TASK TO CARRY OUT -
Look through the records, and wherever the string "center" turns up, copy out that line.

DATASET RECORDS -
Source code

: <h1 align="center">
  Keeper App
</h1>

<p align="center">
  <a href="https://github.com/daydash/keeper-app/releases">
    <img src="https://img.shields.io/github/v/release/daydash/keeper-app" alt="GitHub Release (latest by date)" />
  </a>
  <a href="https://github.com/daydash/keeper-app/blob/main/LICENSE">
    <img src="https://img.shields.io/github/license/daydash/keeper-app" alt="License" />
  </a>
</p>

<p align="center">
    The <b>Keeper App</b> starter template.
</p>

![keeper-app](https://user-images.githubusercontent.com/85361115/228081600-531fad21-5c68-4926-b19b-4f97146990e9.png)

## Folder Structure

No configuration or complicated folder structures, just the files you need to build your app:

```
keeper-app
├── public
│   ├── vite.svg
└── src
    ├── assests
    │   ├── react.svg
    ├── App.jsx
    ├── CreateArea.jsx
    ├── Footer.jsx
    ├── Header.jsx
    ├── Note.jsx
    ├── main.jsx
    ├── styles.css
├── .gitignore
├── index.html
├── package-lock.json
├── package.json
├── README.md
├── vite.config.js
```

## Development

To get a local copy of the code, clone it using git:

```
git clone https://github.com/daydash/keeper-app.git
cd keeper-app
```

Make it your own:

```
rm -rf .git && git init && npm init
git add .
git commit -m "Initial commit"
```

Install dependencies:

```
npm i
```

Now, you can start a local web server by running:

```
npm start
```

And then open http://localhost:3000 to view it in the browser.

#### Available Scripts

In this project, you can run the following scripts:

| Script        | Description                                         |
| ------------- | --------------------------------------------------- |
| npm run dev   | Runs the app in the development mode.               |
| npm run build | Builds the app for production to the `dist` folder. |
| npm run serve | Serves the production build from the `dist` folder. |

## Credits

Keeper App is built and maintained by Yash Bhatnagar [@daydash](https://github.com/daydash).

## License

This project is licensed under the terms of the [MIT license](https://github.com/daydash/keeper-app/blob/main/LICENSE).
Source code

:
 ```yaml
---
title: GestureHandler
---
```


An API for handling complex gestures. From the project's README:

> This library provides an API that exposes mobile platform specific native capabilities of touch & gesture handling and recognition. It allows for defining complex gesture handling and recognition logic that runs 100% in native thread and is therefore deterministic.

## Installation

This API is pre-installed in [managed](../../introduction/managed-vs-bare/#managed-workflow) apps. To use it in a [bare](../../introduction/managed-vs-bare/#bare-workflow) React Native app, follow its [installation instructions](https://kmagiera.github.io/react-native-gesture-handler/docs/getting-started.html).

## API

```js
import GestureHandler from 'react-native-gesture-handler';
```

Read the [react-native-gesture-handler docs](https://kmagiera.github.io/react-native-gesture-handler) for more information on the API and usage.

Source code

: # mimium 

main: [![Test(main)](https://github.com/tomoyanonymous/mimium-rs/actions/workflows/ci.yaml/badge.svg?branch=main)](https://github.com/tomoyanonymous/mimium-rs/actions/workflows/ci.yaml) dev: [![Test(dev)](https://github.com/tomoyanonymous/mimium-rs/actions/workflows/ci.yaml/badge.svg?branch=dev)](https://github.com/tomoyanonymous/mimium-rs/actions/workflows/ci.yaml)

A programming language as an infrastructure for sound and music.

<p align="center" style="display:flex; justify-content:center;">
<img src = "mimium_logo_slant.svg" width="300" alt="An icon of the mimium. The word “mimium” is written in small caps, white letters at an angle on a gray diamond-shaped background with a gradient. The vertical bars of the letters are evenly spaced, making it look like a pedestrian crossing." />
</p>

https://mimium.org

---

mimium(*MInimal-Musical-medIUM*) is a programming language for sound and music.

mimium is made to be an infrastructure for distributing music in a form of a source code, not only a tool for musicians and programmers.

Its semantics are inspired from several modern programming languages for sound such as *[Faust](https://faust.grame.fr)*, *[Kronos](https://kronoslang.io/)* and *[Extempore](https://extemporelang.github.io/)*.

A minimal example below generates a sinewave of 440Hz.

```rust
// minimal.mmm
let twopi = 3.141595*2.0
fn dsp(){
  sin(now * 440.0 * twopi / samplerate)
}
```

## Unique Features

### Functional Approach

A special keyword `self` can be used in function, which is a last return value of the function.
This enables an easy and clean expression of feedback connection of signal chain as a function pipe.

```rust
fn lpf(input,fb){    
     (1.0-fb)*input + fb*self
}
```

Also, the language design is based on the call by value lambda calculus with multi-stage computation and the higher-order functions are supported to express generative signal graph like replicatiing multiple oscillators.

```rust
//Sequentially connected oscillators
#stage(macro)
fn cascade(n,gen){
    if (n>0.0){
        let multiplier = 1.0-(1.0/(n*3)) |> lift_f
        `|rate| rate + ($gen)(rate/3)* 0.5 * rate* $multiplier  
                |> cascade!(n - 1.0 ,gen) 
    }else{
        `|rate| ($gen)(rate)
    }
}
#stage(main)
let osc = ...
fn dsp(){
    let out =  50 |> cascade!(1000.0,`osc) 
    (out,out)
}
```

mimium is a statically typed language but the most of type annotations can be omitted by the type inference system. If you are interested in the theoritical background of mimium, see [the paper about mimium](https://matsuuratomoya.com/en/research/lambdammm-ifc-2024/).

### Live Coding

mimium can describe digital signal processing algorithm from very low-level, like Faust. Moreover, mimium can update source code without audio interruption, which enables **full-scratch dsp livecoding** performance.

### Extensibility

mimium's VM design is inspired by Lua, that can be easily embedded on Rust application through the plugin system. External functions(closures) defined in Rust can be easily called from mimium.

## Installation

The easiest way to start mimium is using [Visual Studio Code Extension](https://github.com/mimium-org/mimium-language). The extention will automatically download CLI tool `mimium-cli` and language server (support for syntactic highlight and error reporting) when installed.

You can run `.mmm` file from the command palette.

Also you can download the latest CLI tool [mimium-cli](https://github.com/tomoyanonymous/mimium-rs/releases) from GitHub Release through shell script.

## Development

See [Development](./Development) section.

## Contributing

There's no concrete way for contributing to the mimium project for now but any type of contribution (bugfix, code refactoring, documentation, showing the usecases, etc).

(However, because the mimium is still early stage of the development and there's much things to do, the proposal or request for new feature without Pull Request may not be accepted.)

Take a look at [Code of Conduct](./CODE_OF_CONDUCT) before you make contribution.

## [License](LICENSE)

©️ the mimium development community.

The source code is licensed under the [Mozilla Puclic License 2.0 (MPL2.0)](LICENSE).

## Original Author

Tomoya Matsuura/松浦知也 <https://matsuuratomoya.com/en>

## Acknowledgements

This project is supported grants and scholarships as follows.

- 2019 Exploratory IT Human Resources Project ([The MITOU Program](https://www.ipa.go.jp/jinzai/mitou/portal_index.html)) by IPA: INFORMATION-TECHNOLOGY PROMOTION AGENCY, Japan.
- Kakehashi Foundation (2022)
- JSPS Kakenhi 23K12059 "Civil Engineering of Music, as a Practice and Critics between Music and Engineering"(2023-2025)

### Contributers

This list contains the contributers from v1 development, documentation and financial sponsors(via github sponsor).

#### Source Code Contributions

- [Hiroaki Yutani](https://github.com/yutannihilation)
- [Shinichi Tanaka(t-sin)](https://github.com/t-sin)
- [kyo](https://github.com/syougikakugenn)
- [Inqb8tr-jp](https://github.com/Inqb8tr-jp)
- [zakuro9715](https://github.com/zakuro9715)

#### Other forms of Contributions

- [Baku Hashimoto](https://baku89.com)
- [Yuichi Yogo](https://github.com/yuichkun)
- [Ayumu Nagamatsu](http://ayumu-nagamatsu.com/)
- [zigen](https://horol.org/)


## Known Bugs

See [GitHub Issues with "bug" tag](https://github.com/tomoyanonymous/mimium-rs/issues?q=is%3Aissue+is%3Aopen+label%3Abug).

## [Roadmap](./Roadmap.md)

WRITTEN RESPONSE -
: <h1 align="center">
<p align="center">
<p align="center">
<p align="center" style="display:flex; justify-content:center;">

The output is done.